The head of our consortium, Henry Jenkins, was quoted as saying, tongue-in-cheek, that not allowing a child to participate in media consumption was a form of child abuse in a media-saturated society in which people communicate through and by talking about the mass media. Yet, here we have a group of people who say that it is not just the content funneled through a medium but the very media forms themselves that serve to disrupt their way of life, which requires being cut off from the rest of society.
Thomas W. Cooper, a professor at Emerson College and cofounder of Media Ethics Magazine, presents an intriguing look at what he calls a "media fast" among these plain people in the latest issue of The Journal of American Culture, entitled "Of Scripts and Scriptures," (pp. 139-153).
The plain people often see surveys and interviewers' questions as invasions of their privacy, so in-depth probing of their view on the media is often hard to receive. On the other hand, it's important to realize that, even in our media-driven country, there are plenty of people who consciously cut themselves off from the mass media industry.
In the June 2006 journal, Cooper provides readers with a review of the history of the plain people and how the groups share similarities yet have distinct differences among them. He also briefly details the history of plain people with mass media technologies, from photography to radio to television to the Internet.

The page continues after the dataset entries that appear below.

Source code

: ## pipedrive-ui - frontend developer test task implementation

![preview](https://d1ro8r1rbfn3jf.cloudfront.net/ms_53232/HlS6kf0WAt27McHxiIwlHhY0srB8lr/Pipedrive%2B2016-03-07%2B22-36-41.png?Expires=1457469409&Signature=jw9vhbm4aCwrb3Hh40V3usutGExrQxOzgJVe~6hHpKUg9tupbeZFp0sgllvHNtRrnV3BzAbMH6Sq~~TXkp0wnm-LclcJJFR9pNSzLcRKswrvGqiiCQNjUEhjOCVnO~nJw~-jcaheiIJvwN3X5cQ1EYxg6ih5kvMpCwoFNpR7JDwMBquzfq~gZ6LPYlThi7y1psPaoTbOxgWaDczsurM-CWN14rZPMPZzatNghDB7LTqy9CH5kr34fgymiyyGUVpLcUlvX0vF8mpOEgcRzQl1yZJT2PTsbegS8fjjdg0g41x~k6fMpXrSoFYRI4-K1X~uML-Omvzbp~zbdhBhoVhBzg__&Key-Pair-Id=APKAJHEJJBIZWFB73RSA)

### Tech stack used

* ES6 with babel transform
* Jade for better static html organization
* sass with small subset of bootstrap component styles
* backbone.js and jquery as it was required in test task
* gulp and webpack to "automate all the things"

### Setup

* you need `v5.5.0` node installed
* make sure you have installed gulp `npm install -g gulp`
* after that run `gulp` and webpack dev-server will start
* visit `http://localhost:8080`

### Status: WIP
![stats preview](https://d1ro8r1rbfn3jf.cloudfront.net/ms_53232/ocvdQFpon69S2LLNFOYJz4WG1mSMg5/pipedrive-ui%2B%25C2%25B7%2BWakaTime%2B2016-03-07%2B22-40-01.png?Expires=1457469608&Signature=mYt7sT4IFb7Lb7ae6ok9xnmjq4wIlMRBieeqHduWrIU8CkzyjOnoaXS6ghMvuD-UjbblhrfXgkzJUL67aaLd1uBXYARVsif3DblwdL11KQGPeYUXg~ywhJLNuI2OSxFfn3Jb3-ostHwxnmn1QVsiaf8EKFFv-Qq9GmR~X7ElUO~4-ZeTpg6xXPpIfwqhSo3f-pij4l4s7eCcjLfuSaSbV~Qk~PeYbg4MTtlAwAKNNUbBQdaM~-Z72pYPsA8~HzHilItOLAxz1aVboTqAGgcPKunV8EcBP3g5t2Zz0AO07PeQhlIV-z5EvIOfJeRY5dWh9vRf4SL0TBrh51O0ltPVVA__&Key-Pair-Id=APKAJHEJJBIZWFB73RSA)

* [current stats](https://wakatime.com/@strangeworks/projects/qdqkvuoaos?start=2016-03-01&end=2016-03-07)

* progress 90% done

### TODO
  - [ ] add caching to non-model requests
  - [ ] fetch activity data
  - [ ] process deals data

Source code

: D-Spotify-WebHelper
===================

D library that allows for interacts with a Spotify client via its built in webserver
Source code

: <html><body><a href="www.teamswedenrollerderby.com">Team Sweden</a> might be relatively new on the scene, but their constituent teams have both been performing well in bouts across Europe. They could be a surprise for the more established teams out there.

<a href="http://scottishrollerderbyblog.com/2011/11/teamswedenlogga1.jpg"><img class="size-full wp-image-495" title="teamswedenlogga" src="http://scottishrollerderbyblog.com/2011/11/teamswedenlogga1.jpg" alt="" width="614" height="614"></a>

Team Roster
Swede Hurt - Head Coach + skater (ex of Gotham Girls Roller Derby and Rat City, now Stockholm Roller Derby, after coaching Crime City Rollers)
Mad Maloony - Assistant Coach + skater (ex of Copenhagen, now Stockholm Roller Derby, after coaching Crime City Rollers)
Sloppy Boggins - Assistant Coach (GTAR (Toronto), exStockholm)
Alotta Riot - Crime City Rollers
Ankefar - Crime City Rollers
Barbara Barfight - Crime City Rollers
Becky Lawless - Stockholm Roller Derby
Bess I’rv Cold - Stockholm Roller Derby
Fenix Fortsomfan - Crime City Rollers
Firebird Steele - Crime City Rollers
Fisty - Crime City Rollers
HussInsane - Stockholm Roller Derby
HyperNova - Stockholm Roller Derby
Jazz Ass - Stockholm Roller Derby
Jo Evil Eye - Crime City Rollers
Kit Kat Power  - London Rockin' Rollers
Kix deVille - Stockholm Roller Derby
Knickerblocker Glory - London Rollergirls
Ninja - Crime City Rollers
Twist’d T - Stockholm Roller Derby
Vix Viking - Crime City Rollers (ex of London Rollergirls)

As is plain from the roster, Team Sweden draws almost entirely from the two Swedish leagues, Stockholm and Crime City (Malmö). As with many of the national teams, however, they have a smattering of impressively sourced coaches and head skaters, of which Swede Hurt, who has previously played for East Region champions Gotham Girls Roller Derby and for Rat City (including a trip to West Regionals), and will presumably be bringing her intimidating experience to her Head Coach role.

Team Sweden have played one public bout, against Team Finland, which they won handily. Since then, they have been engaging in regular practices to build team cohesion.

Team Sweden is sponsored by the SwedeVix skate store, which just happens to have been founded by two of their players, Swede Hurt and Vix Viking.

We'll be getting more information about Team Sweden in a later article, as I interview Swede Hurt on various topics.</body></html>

He explains the spiritual reasons these people reject the media, often not on form of content, as most social conservatives would, but on the principles of the medium itself.
For instance, many cannot substantiate fictional works because acting is seen as a form of professional lying, and radio and television cannot be trusted because "Satan had been biblically described as 'the Prince of the air.' Further, while most other social conservatives and liberal critics would criticize the mass media for its homogenizing effects, the plain people often distrust the individualizing nature of these media forms, encouraging people to fragment themselves from each other and to quit attending communal events. To these people, letting even some families participate in these media forms can be problematic because the communities are often felt to be a cohesive unit, in which any "antomized individualism" is dangerous (146).
Cooper concludes that, while many of the policies of these communities can be seen as oppressive and narrow-minded, the societies should be commended for avoiding many of the social ills of American society in general and for maintaining their own control of technology.
While Cooper's identification with his research often causes him to be overly sympathetic with the restrictive views of these societies, in my opinion, his essay does provide a valuable look at why these people choose to distance themselves from the media in order to preserve their culture. I remain skeptical about celebrating any culture that attempts to severely restrict the parameters of those who grow up within it in order to retain them as the next generation of that culture, and I find that the mass media can be an important way for people to be exposed to a variety of ideas and cultures, but I did appreciate the opportunity Cooper gives us to better understand why this oft-forgotten group of people choose to live in an insular world.